*Task to carry out*
For the listing below, work out the number of lines that hold "some" and return that number alone.

*Entries shown*
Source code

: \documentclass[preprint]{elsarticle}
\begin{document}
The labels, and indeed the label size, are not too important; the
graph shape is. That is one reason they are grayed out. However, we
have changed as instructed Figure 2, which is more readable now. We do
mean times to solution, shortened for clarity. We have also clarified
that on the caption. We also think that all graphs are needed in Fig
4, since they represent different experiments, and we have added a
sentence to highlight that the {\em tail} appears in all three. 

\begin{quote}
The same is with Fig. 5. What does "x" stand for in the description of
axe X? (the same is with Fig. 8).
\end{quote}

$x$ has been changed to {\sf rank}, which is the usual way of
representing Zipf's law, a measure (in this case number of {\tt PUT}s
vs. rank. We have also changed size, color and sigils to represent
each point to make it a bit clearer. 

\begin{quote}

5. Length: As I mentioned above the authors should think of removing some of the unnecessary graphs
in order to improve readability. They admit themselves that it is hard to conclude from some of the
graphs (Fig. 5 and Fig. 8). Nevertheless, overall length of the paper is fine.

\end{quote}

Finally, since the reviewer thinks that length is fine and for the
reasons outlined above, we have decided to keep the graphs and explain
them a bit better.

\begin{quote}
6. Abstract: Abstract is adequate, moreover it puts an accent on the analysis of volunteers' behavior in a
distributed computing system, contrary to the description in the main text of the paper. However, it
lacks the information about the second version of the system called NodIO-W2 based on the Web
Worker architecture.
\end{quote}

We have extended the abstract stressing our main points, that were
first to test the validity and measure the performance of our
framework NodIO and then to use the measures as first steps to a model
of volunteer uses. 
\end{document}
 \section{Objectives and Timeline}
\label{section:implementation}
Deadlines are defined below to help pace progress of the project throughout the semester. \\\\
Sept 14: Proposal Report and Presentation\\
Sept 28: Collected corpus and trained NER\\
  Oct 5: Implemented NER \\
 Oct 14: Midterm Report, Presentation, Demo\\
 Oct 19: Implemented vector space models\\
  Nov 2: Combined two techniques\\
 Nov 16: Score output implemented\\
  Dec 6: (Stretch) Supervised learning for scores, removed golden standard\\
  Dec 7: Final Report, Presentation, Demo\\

*Written response*
2